They can go company shopping in India or the UK or any place they feel like. If they want to ride the India story, they could look at buying majority stakes in banks in India; Axis Bank, where the promoters’ stake is shown as less than 15 per cent, or even strike an alliance with L&T whose market cap is Rs1.42 lakh crore. If they feel that the US is the country to watch out for, they could look at buying reasonably big stakes in Citigroup or GE, the bellwether stocks of USA, which are available at bargain rates.

If they feel that building portfolios is a mug’s game, they could get into buying iconic buildings. Mistry could well become the biggest buyer of commercial land and property in India. The property market during the pandemic is undergoing a drastic change, especially commercial property where aggregators have to deal with vacancies in a big way with more and more IT companies embracing work from home and vacating large premises.

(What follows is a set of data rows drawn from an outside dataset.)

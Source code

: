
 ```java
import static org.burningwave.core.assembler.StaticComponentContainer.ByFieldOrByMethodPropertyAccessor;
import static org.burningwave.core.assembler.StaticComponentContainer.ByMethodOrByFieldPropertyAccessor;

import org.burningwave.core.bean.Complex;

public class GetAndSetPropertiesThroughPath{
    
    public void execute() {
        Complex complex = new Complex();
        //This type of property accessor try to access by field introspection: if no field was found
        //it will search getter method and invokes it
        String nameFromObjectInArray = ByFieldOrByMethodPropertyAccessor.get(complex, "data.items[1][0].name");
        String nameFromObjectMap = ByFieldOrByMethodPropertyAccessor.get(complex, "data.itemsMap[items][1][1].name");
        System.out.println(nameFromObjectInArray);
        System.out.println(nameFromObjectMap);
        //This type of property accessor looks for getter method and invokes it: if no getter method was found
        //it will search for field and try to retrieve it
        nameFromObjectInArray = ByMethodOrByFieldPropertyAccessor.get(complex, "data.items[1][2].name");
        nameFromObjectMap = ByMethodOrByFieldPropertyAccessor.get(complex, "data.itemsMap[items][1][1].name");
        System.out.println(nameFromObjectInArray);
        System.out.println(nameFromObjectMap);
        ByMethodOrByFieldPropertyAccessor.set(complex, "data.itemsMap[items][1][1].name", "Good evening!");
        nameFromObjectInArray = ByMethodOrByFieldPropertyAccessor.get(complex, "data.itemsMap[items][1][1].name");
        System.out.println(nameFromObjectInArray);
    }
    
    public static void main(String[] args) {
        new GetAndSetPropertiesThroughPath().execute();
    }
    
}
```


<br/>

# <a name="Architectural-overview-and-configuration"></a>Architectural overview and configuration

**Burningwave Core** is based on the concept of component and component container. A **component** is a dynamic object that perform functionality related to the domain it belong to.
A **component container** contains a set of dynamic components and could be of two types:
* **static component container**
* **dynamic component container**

If they want to create iconic buildings themselves, like they have done in the past, they may well opt to buy chunks of property and build eye-popping towers which could well become tourist attractions. If they zero in on Gujarat, GIFT City has a lot of potential. Or they may choose to build one more GIFT city in Delhi or Mumbai.

A super private equity company like Blackstone could be looked at. Blackstone itself must be stuck with huge properties, with IT tenants in many not looking at renewal of leases.

If they wish to take a break from building mansions for others, they could, just for the heck of it, do what Topol in Fiddler on the Roof, dreamt of: a big tall house…. with one long staircase going just up and one more leading nowhere – just for show!